Of course the government has had to intervene in the rail industry when private companies have failed. Thus we have the quirkily named Directly Operated Railways, created to run the East Coast line when National Express pulled out. We have the extraordinary National Rail, whose finances the Labour government bent over backwards to keep off the books. The company is largely owned by self-appointed members, despite being heavily dependent on state finances. Justine Greening, until recently the Transport Secretary, admitted she was unable to veto its directors’ bonuses (they later decided to waive them).
One of the main reasons Labour would not adopt European borrowing rules, it said, is that it would create unfair competition if a public company could borrow more cheaply than its private sector rivals. Yet this is exactly what many French, German and Dutch state-owned firms now do. It may not be the only reason they are so competitive, but it certainly helps when they want to buy a slice of Britain’s transport or energy sectors. Britain is judged in the same way as its EU competitors: it has to report to the IMF, follow the European System of Accounts and adhere to the Maastricht Treaty. But it refuses to take advantage of these rules in the way that other countries do, by treating state-owned businesses differently.
There is one exception: the privatised banks. We spent so much on them that the sum is simply too huge to be counted as part of government debt, so the government created a loophole for itself, effectively applying international rules just in this one case.

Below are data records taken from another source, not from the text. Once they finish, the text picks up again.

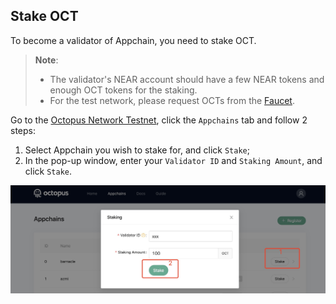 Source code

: ## Stake OCT

To become a validator of Appchain, you need to stake OCT.

> **Note**: 
>
> * The validator's NEAR account should have a few NEAR tokens and enough OCT tokens for the staking.
> * For the test network, please request OCTs from the [Faucet](https://faucet.testnet.oct.network/).

Go to the [Octopus Network Testnet](https://testnet.oct.network/), click the `Appchains` tab and follow 2 steps:

1. Select Appchain you wish to stake for, and click `Stake`;
2. In the pop-up window, enter your `Validator ID` and `Staking Amount`, and click `Stake`.

![stake](../maintain/validator_stake.jpg)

Given that successive governments have flogged off practically all the state-owned enterprises (as will presumably happen soon with the nationalised banks), these issues might be thought no longer to matter. But actually they do, because local authorities still own tram companies, markets, the odd bus company and Manchester airport. Most important, they own two million council houses. It would be a massive boost to localism if these self-financing enterprises (where most or all of the income comes from charges to customers) could borrow to expand, without affecting the headline figures for public debt. There is a powerful argument for allowing this when the economy badly needs boosting. Nothing in international rules prevents it from happening, only the Treasury’s aversion to letting go of the purse strings.